The industry also has the advantage of lacking the debt burden carried by the cane ethanol industry, much of which was built on borrowings taken out on assumptions ruined by a subsequent collapse in sugar prices.


“Roughly speaking, only about one-third of sugarcane-based ethanol plants are financially healthy, whereas corn-only ethanol plants are more likely to have low debts due to higher levels of outside investment,” the bureau said.


‘One major limitation…’

In fact, it listed the major test to Brazil’s corn ethanol industry, besides profitability, as logistics, with the biofuel made in the main in corn-growing states, notably Mato Grosso, while demand is centred largely further east and south,


“One major limitation for growth of the corn ethanol sector is the low population density of the region, which corresponds to little fuel demand in general.


“Moreover, the options to transport ethanol out of the region are limited, with most ethanol needing to travel 1,000 kilometres or more by truck before potentially being placed on barges or larger ocean-going vessels.”

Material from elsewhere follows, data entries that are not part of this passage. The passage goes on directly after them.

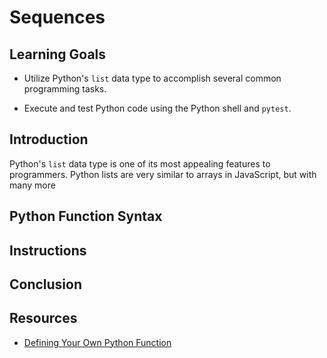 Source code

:# Sequences

## Learning Goals

- Utilize Python's `list` data type to accomplish several common
programming tasks.

- Execute and test Python code using the Python shell and `pytest`.

## Introduction

Python's `list` data type is one of its most appealing features to programmers.
Python lists are very similar to arrays in JavaScript, but with many more 

## Python Function Syntax

## Instructions

## Conclusion

## Resources

- [Defining Your Own Python Function](https://realpython.com/defining-your-own-python-function/)
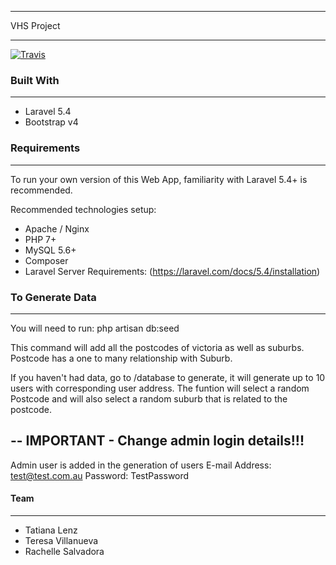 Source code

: ********************
VHS Project
********************
[![Travis](https://img.shields.io/travis/rust-lang/rust.svg)]()

### Built With
********************
<ul>
    <li>Laravel 5.4</li>
    <li>Bootstrap v4</li>
</ul>

### Requirements
********************
To run your own version of this Web App, familiarity with Laravel 5.4+ is recommended.

Recommended technologies setup:
<ul>
    <li>Apache / Nginx</li>
    <li>PHP 7+</li>
    <li>MySQL 5.6+</li>
    <li>Composer</li>
    <li>Laravel Server Requirements: (<a href="https://laravel.com/docs/5.4/installation" target="_blank">https://laravel.com/docs/5.4/installation</a>)</li>
</ul>

### To Generate Data
********************
You will need to run:
php artisan db:seed

This command will add all the postcodes of victoria as well as suburbs.
Postcode has a one to many relationship with Suburb.

If you haven't had data, go to /database to generate, it will generate up to 10 users with corresponding user address.
The funtion will select a random Postcode and will also select a random suburb that is related to the postcode.

--
IMPORTANT - Change admin login details!!!
--

Admin user is added in the generation of users
E-mail Address: test@test.com.au
Password: TestPassword

#### Team
********************
<ul>
    <li>Tatiana Lenz</li>
    <li>Teresa Villanueva</li>
    <li>Rachelle Salvadora</li>
</ul> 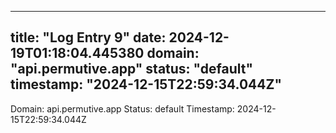 
---
title: "Log Entry 9"
date: 2024-12-19T01:18:04.445380
domain: "api.permutive.app"
status: "default"
timestamp: "2024-12-15T22:59:34.044Z"
---

Domain: api.permutive.app
Status: default
Timestamp: 2024-12-15T22:59:34.044Z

There are plans to extend to Rondonopolis in Mato Grosso, from Uberaba in Minas Gerais an ethanol pipeline which feeds Sao Paulo and Rio de Janeiro.


Corn ethanol producers are also attempting to encourage local markets for byproducts such as corn oil, which can be used by biodiesel or cooking oil manufacturers, and distillers grains (DDGs), a high protein feed ingredient.


“The major producers have invested time and resources to market DDGs to livestock and poultry producers who have had little familiarity with the feedstock.”